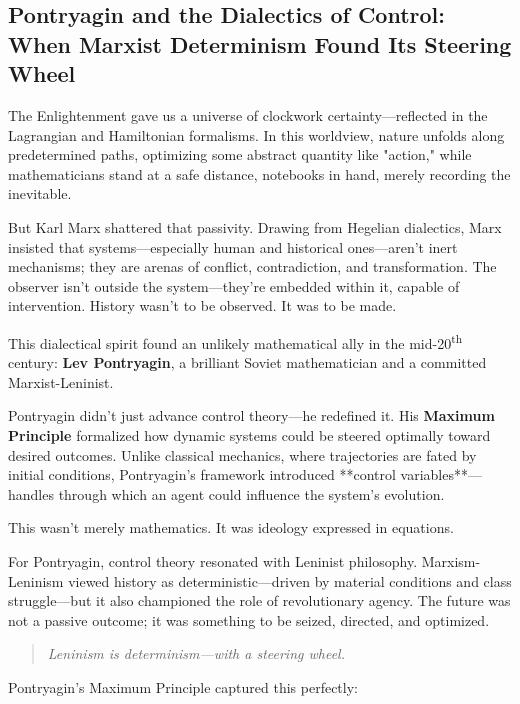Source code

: \subsection{Pontryagin and the Dialectics of Control:  
When Marxist Determinism Found Its Steering Wheel}

The Enlightenment gave us a universe of clockwork certainty—reflected in the Lagrangian and Hamiltonian formalisms. In this worldview, nature unfolds along predetermined paths, optimizing some abstract quantity like "action," while mathematicians stand at a safe distance, notebooks in hand, merely recording the inevitable.

But Karl Marx shattered that passivity. Drawing from Hegelian dialectics, Marx insisted that systems—especially human and historical ones—aren’t inert mechanisms; they are arenas of conflict, contradiction, and transformation. The observer isn’t outside the system—they’re embedded within it, capable of intervention. History wasn’t to be observed. It was to be made.

\medskip

This dialectical spirit found an unlikely mathematical ally in the mid-20\textsuperscript{th} century:  
\textbf{Lev Pontryagin}, a brilliant Soviet mathematician and a committed Marxist-Leninist.

Pontryagin didn’t just advance control theory—he redefined it. His \textbf{Maximum Principle} formalized how dynamic systems could be steered optimally toward desired outcomes. Unlike classical mechanics, where trajectories are fated by initial conditions, Pontryagin’s framework introduced **control variables**—handles through which an agent could influence the system’s evolution.

\medskip

This wasn’t merely mathematics. It was ideology expressed in equations.

For Pontryagin, control theory resonated with Leninist philosophy. Marxism-Leninism viewed history as deterministic—driven by material conditions and class struggle—but it also championed the role of revolutionary agency. The future was not a passive outcome; it was something to be seized, directed, and optimized.

\begin{quote}
\textit{Leninism is determinism—with a steering wheel.}
\end{quote}

Pontryagin’s Maximum Principle captured this perfectly:

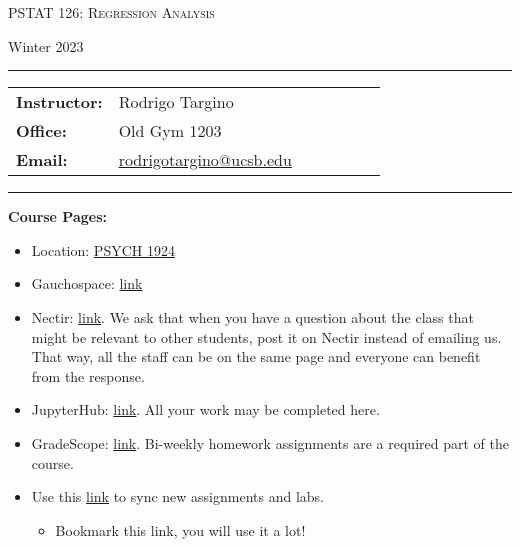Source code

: \documentclass[]{article}
\date{}
\begin{document}
\begin{center}
{\Large \textsc{PSTAT 126: Regression Analysis}}
\end{center}
\begin{center}
Winter 2023
\end{center}

\begin{center}
\rule{6in}{0.4pt}
\begin{minipage}[t]{.75\textwidth}
\begin{tabular}{llcccll}
\textbf{Instructor:} & Rodrigo Targino & \\
\textbf{Office:} & Old Gym 1203 & \\
\textbf{Email:} &
                  \href{mailto:rodrigotargino@ucsb.edu}{rodrigotargino@ucsb.edu}
                                        & & & &  & 
\end{tabular}
\end{minipage}
\rule{6in}{0.4pt}
\end{center}
\vspace{.5cm}
\setlength{\unitlength}{1in}
\renewcommand{\arraystretch}{2}

\noindent\textbf{Course Pages:}

\begin{itemize}
\item Location: \href{https://goo.gl/maps/e1tvM7MZmZ1kFVX68}{PSYCH 1924}
\item Gauchospace: \href{https://gauchospace.ucsb.edu/courses/course/view.php?id=33131}{link}
\item Nectir: \href{https://app.nectir.io/invite/frdqQD}{link}. We ask that when you have a question about the class that might be relevant to other students, post it on Nectir instead of emailing us. That way, all the staff can be on the same page and everyone can benefit from the response.
\item JupyterHub: \href{https://pstat126.lsit.ucsb.edu/}{link}. All your work may be completed here.
\item GradeScope: \href{https://www.gradescope.com}{link}. Bi-weekly homework assignments are a required part of the course.
\item Use this \href{https://pstat126.lsit.ucsb.edu/hub/user-redirect/git-pull?repo=https%3A%2F%2Fgithub.com%2Frtargino%2Fucsb-pstat126&urlpath=rstudio%2F&branch=main}{link} to sync new assignments and labs.%
\begin{itemize}
\item {\color{red} Bookmark this link, you will use it a lot!}
\end{itemize}

\end{itemize}
\end{document}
=-=-=
• About this task
Your answer should be every line above that contains the word "ucsb".

• Solution for this exercise
                  \href{mailto:rodrigotargino@ucsb.edu}{rodrigotargino@ucsb.edu}
\item Gauchospace: \href{https://gauchospace.ucsb.edu/courses/course/view.php?id=33131}{link}
\item JupyterHub: \href{https://pstat126.lsit.ucsb.edu/}{link}. All your work may be completed here.
\item Use this \href{https://pstat126.lsit.ucsb.edu/hub/user-redirect/git-pull?repo=https%3A%2F%2Fgithub.com%2Frtargino%2Fucsb-pstat126&urlpath=rstudio%2F&branch=main}{link} to sync new assignments and labs.%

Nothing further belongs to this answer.